Na początku rundy drużyna ze Szklar Górnych zaliczyła słabszy okres. Po wygraniu z Fortuną Obora zawodnicy Unii przegrali trzy z czterech kolejnych meczów z teoretycznie słabszymi zespołami przez co stracili kontakt ze ścisłą czołówką.
– Na chwilę obecną sprawę awansu pozostawiliśmy na drugim torze. Dlaczego? Bo od początku żeśmy troszeczkę nadmuchali ten balon i te pierwsze mecze nie wychodziły nam tak jak chcieliśmy. Chcieliśmy walczyć o ten awans, ale niestety w niektórych meczach ten paraliż i w paru meczach głupio potracone punkty teraz się odbijają. – podkreśla Famulski.
Sami zawodnicy nie ukrywają, że wcześniej zbyt dużo oglądali się na swoich rywali zapominając, że sami muszą punktować by wywalczyć awans.
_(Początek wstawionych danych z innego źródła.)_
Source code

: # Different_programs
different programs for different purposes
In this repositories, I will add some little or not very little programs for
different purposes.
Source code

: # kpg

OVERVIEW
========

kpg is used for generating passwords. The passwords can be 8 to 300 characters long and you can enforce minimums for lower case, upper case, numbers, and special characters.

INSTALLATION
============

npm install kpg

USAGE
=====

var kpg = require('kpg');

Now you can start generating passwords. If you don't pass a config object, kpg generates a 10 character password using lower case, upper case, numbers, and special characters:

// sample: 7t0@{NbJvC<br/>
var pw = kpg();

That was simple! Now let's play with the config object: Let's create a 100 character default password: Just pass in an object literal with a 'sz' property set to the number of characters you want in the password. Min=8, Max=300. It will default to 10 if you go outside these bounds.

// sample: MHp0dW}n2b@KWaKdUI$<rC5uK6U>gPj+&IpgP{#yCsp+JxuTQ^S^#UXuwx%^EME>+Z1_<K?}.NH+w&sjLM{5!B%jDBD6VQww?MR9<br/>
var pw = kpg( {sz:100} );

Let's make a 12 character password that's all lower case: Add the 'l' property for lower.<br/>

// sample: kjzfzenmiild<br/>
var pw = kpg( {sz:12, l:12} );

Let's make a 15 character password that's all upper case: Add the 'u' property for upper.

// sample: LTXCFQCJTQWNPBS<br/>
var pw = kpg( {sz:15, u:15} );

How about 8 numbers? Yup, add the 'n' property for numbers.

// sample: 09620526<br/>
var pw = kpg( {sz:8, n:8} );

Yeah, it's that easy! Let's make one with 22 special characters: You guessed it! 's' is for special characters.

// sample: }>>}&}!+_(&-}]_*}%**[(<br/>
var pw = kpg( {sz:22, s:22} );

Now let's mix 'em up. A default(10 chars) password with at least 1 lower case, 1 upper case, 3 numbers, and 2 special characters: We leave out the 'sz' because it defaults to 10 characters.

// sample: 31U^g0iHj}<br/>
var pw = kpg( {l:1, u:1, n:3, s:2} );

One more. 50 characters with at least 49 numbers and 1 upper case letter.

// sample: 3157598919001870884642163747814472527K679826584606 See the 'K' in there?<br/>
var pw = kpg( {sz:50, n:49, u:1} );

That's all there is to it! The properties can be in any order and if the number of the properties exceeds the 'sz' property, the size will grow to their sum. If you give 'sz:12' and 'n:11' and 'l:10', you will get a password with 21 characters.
– Wcześniej jak rozmawialiśmy to tylko awans, awans. Patrzyliśmy w tabelę jak Obora, jak Zamet i jak inne drużyny. Przez to nie koncentrowaliśmy się na swojej grze i głupio traciliśmy punkty, co spowodowało, że jesteśmy na trzecim miejscu. – kończy Alwin Famulski.